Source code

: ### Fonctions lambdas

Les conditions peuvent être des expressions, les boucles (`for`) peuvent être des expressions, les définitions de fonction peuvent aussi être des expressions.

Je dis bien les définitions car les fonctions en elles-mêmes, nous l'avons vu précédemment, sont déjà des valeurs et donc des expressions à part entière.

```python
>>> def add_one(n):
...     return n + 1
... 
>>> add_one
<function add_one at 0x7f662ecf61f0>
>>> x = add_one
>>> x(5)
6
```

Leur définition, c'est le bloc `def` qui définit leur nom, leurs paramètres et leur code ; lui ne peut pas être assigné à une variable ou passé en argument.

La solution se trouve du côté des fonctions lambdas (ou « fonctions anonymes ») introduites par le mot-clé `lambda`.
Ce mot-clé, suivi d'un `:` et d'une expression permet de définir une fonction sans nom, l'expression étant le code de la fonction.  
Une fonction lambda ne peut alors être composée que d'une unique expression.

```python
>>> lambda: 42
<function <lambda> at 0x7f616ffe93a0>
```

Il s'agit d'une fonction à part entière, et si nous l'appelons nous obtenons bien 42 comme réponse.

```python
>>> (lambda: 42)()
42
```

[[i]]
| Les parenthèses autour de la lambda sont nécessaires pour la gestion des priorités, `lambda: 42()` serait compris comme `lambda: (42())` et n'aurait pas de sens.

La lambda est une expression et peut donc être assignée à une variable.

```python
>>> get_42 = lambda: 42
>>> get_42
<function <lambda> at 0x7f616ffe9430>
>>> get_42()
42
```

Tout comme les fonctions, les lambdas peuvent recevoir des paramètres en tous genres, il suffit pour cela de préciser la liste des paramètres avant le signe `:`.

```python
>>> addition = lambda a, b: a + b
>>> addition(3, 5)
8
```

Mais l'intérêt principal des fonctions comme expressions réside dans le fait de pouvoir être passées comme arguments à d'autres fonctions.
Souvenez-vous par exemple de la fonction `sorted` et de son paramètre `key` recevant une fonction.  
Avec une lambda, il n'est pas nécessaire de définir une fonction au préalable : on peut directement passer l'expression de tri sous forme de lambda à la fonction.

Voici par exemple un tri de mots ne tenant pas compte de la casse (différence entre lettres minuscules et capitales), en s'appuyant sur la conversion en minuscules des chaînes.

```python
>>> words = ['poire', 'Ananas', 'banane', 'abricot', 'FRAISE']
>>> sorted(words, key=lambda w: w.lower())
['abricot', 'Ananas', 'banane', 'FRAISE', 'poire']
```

**Problem requirements:** Show the lines from the data above that contain the string "donc".

**Answer to this exercise:**
Je dis bien les définitions car les fonctions en elles-mêmes, nous l'avons vu précédemment, sont déjà des valeurs et donc des expressions à part entière.
La lambda est une expression et peut donc être assignée à une variable.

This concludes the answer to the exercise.